W ubiegłym tygodniu ceny większości paliw na polskich stacjach spadły, mimo że analitycy przewidywali ich zwyżki. I tak 6,43 zł kosztował średnio diesel, 6,6 zł – benzyna Pb95 i 2,82 zł – autogaz. Według Jakuba Boguckiego, analityka rynku paliw e-petrol.pl, kierowcy mniej płacą na stacjach, gdyż stosunkowo niskie ceny obowiązują w hurcie. Tym samym stacje mają przestrzeń do ich utrzymywania na dotychczasowym poziomie. – Czy sytuacja taka będzie trwała, trudno zgadywać, biorąc pod uwagę, że ropa nam drożeje, a złoty słabnie. To w końcu od siły waluty zależy to, w jakich cenach kupowany jest surowiec – mówi Bogucki. W piątek kurs ropy Brent przekraczał 90 USD za baryłkę i był najwyższy od listopada ubiegłego roku. Z kolei kurs USD zbliżał się do 4,3 zł i był najwyższy od kwietnia. Mimo niesprzyjającego otoczenia ceny paliw na polskich stacjach nadal mogą być stosunkowo niskie. – Wydaje się, że dalsze spadki są zupełnie realne w kolejnych dniach. Warto też zauważyć, że po wakacjach może się zmniejszyć ilość tankujących aut osobowych, ale nie wydaje mi się, żeby miało to poważny wpływ na wyniki stacji, które jednak w wakacje sprzedawały wiele paliw z rabatami – twierdzi Bogucki.

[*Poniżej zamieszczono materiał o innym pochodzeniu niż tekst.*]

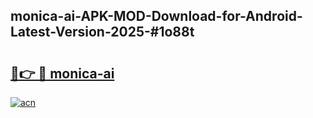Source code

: ## monica-ai-APK-MOD-Download-for-Android-Latest-Version-2025-#1o88t

# <h2><a href="https://bedroomkl.my?title=monica-ai&ref=20M">🔗👉 🔴 monica-ai</a></h2>

[![acn](https://github.com/user-attachments/assets/0f9c940e-d8b0-45ae-aac7-cd30a18b3e1c)](https://bedroomkl.my?title=monica-ai&ref=20M)

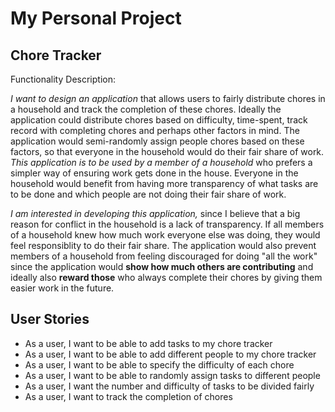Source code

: # My Personal Project

## Chore Tracker

Functionality Description:

*I want to design an application* that allows users to fairly distribute chores in a household and track the completion
of these chores. Ideally the application could distribute chores based on difficulty, time-spent, track record
with completing chores and perhaps other factors in mind. The
application would semi-randomly assign people chores based on these factors,
so that everyone in the household would do their fair share of work.
*This application is to be used by a member of a household* who prefers
a simpler way of ensuring work gets done in the house. Everyone in the household
would benefit from having more transparency of what tasks are to be done and which people
are not doing their fair share of work.

*I am interested in developing this application,* since I believe
that a big reason for conflict in the household is a lack of transparency. If all
members of a household knew how much work everyone else was doing, they would feel responsiblity
to do their fair share. The application would also prevent members of a household from feeling
discouraged for doing "all the work" since the application would **show how much others are contributing** and ideally
also **reward those** who always complete their chores by giving them easier work in the future.

  

## User Stories

- As a user, I want to be able to add tasks to my chore tracker
- As a user, I want to be able to add different people to my chore tracker
- As a user, I want to be able to specify the difficulty of each chore
- As a user, I want to be able to randomly assign tasks to different people
- As a user, I want the number and difficulty of tasks to be divided fairly
- As a user, I want to track the completion of chores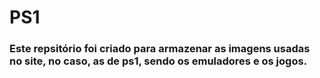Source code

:# PS1

### Este repsitório foi criado para armazenar as imagens usadas no site, no caso, as de ps1, sendo os emuladores e os jogos.
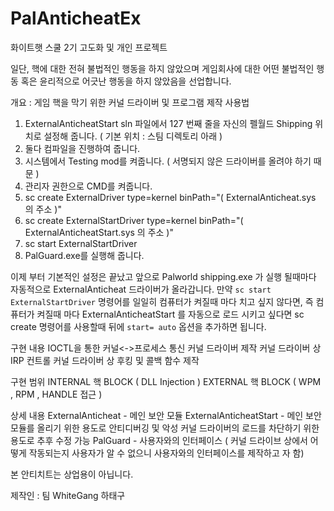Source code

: # PalAnticheatEx
화이트햇 스쿨 2기 고도화 및 개인 프로젝트 


일단, 핵에 대한 전혀 불법적인 행동을 하지 않았으며 게임회사에 대한 어떤 불법적인 행동 혹은 윤리적으로 어긋난 행동을 하지 않았음을 선업합니다.

개요 : 게임 핵을 막기 위한 커널 드라이버 및 프로그램 제작
사용법 
1. ExternalAnticheatStart sln 파일에서 127 번째 줄을 자신의 펠월드 Shipping 위치로 설정해 줍니다. ( 기본 위치 : 스팀 디렉토리 아래 )
2. 둘다 컴파일을 진행하여 줍니다.
3. 시스템에서 Testing mod를 켜줍니다. ( 서명되지 않은 드라이버를 올려야 하기 때문 )
4. 관리자 권한으로 CMD를 켜줍니다.
5. sc create ExternalDriver type=kernel binPath="( ExternalAnticheat.sys 의 주소 )"
6. sc create ExternalStartDriver type=kernel binPath="( ExternalAnticheatStart.sys 의 주소 )"
7. sc start ExternalStartDriver
8. PalGuard.exe를 실행해 줍니다.

이제 부터 기본적인 설정은 끝났고 앞으로 Palworld shipping.exe 가 실행 될때마다 자동적으로 ExternalAnticheat 드라이버가 올라갑니다.
만약 `sc start ExternalStartDriver`  명령어를 일일히 컴퓨터가 켜질때 마다 치고 싶지 않다면, 즉 컴퓨터가 켜질때 마다 ExternalAnticheatStart 를 자동으로 로드 시키고 싶다면
sc create 명령어를 사용할때 뒤에 `start= auto` 옵션을 추가하면 됩니다.

구현 내용
IOCTL을 통한 커널<->프로세스 통신
커널 드라이버 제작
커널 드라이버 상 IRP 컨트롤
커널 드라이버 상 후킹 및 콜백 함수 제작

구현 범위
INTERNAL 핵 BLOCK  ( DLL Injection )
EXTERNAL 핵 BLOCK  ( WPM , RPM , HANDLE 접근 )

상세 내용
ExternalAnticheat -  메인 보안 모듈
ExternalAnticheatStart  - 메인 보안 모듈를 올리기 위한 용도로 안티디버깅 및 악성 커널 드라이버의 로드를 차단하기 위한 용도로 추후 수정 가능
PalGuard - 사용자와의 인터페이스 ( 커널 드라이브 상에서 어떻게 작동되는지 사용자가 알 수 없으니 사용자와의 인터페이스를 제작하고 자 함)

본 안티치트는 상업용이 아닙니다.

제작인 : 팀 WhiteGang 하태구
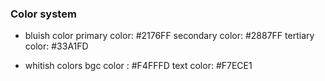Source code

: ### Color system
- bluish color
primary color: #2176FF
secondary color: #2887FF
tertiary color: #33A1FD

- whitish colors
bgc color : #F4FFFD 
text color: #F7ECE1

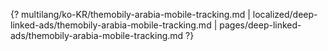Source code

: {? multilang/ko-KR/themobily-arabia-mobile-tracking.md | localized/deep-linked-ads/themobily-arabia-mobile-tracking.md | pages/deep-linked-ads/themobily-arabia-mobile-tracking.md ?}
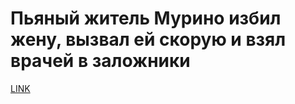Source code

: # Пьяный житель Мурино избил жену, вызвал ей скорую и взял врачей в заложники 



[LINK](https://varlamov.ru/3295028.html)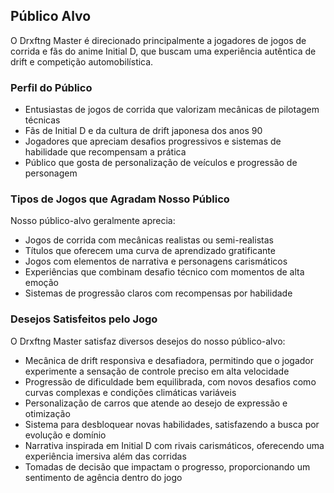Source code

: ## Público Alvo

O Drxftng Master é direcionado principalmente a jogadores de jogos de corrida e fãs do anime Initial D, que buscam uma experiência autêntica de drift e competição automobilística. 

### Perfil do Público
- Entusiastas de jogos de corrida que valorizam mecânicas de pilotagem técnicas
- Fãs de Initial D e da cultura de drift japonesa dos anos 90
- Jogadores que apreciam desafios progressivos e sistemas de habilidade que recompensam a prática
- Público que gosta de personalização de veículos e progressão de personagem

### Tipos de Jogos que Agradam Nosso Público
Nosso público-alvo geralmente aprecia:
- Jogos de corrida com mecânicas realistas ou semi-realistas
- Títulos que oferecem uma curva de aprendizado gratificante
- Jogos com elementos de narrativa e personagens carismáticos
- Experiências que combinam desafio técnico com momentos de alta emoção
- Sistemas de progressão claros com recompensas por habilidade

### Desejos Satisfeitos pelo Jogo
O Drxftng Master satisfaz diversos desejos do nosso público-alvo:
- Mecânica de drift responsiva e desafiadora, permitindo que o jogador experimente a sensação de controle preciso em alta velocidade
- Progressão de dificuldade bem equilibrada, com novos desafios como curvas complexas e condições climáticas variáveis
- Personalização de carros que atende ao desejo de expressão e otimização
- Sistema para desbloquear novas habilidades, satisfazendo a busca por evolução e domínio
- Narrativa inspirada em Initial D com rivais carismáticos, oferecendo uma experiência imersiva além das corridas
- Tomadas de decisão que impactam o progresso, proporcionando um sentimento de agência dentro do jogo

Trzeba też pamiętać, że już 15 października odbędą się w Polsce wybory parlamentarne. W ocenie części specjalistów to kluczowy czynnik, który powoduje, że w tym czasie ekipa rządząca i kontrolowane przez nią spółki nie będą chciały zrażać wyborców podwyżkami cen na stacjach. Stąd też pojawiają się perturbacje na rynku hurtowym.
Limity odbioru
Shell, który na koniec czerwca miał nad Wisłą 456 stacji, obserwuje ostatnio na rynku dużo tańszą ofertę paliwową producentów krajowych od tej mającej miejsce w innych krajach europejskich. Przekłada się to na niższe ceny w detalu, ale jednocześnie powoduje, że część importerów ograniczyła zakupy poza Polską. „Ostatecznie niektórzy producenci i dostawcy krajowi faktycznie limitują możliwości odbioru paliw w hurcie, nie mogąc sprostać popytowi. Mogą to odczuć szczególnie podmioty, które nie mają umów długoterminowych, a działają na rynku spotowym” – informuje biuro prasowe Shell Polska. Spółka nie chce szacować, jakich cen benzyny, diesla i autogazu do końca tego roku mogą się spodziewać kierowcy w Polsce, a nawet przed zbliżającymi się wyborami parlamentarnymi. Podaje jedynie, że składa się na to wiele czynników wewnętrznych i zewnętrznych, a jej priorytetem jest zachowanie ciągłości operacyjnej na stacjach i zapewnienie klientom potrzebnego paliwa. Shell, podobnie jak wiele innych sieci, uruchomił w wakacje specjalną akcję promocyjną, w ramach której oferował tańsze paliwa i inne produkty. To spowodowało wzmożony ruch na jego stacjach. Shell nie ujawnia, czy i jak przełożyło się to na jego wyniki finansowe. Te prawdopodobnie były dobre, bo od 1 września do 31 października uruchomił nową promocję, w ramach której proponuje zniżki na benzyny i diesla.
Na przedłużenie oferty rabatowej na swoich stacjach w Polsce zdecydował się z kolei MOL. Węgrzy mają już w naszym kraju około 80 obiektów detalicznej sprzedaży paliw działających pod ich sztandarową marką MOL. Docelowo będzie ich ponad 400, bo tyle przejęli dawnych placówek Lotosu. „Kierowcy, którzy dołączą do programu lojalnościowego MOL Move, który w sześć tygodni od startu zebrał pół miliona użytkowników, mogą tankować ze zniżką do końca października” – informuje biuro prasowe MOL. Spółka zniżki ma też dla obecnych klientów. Nie chce komentować kwestii związanych z cenami paliw, jak również tego, ile mogą kosztować przed wyborami. „Nie jest naszą rolą komentowanie kwestii politycznych w Polsce, ani w żadnym innych kraju, w którym działamy. Skupiamy się na oferowaniu naszym klientom możliwie najlepszych produktów i usług, bez względu na otoczenie polityczne” – przekonuje MOL. Pytany o sytuację na polskim rynku hurtowej sprzedaży paliw podaje jedynie, że nie prowadzi działalności w tym obszarze.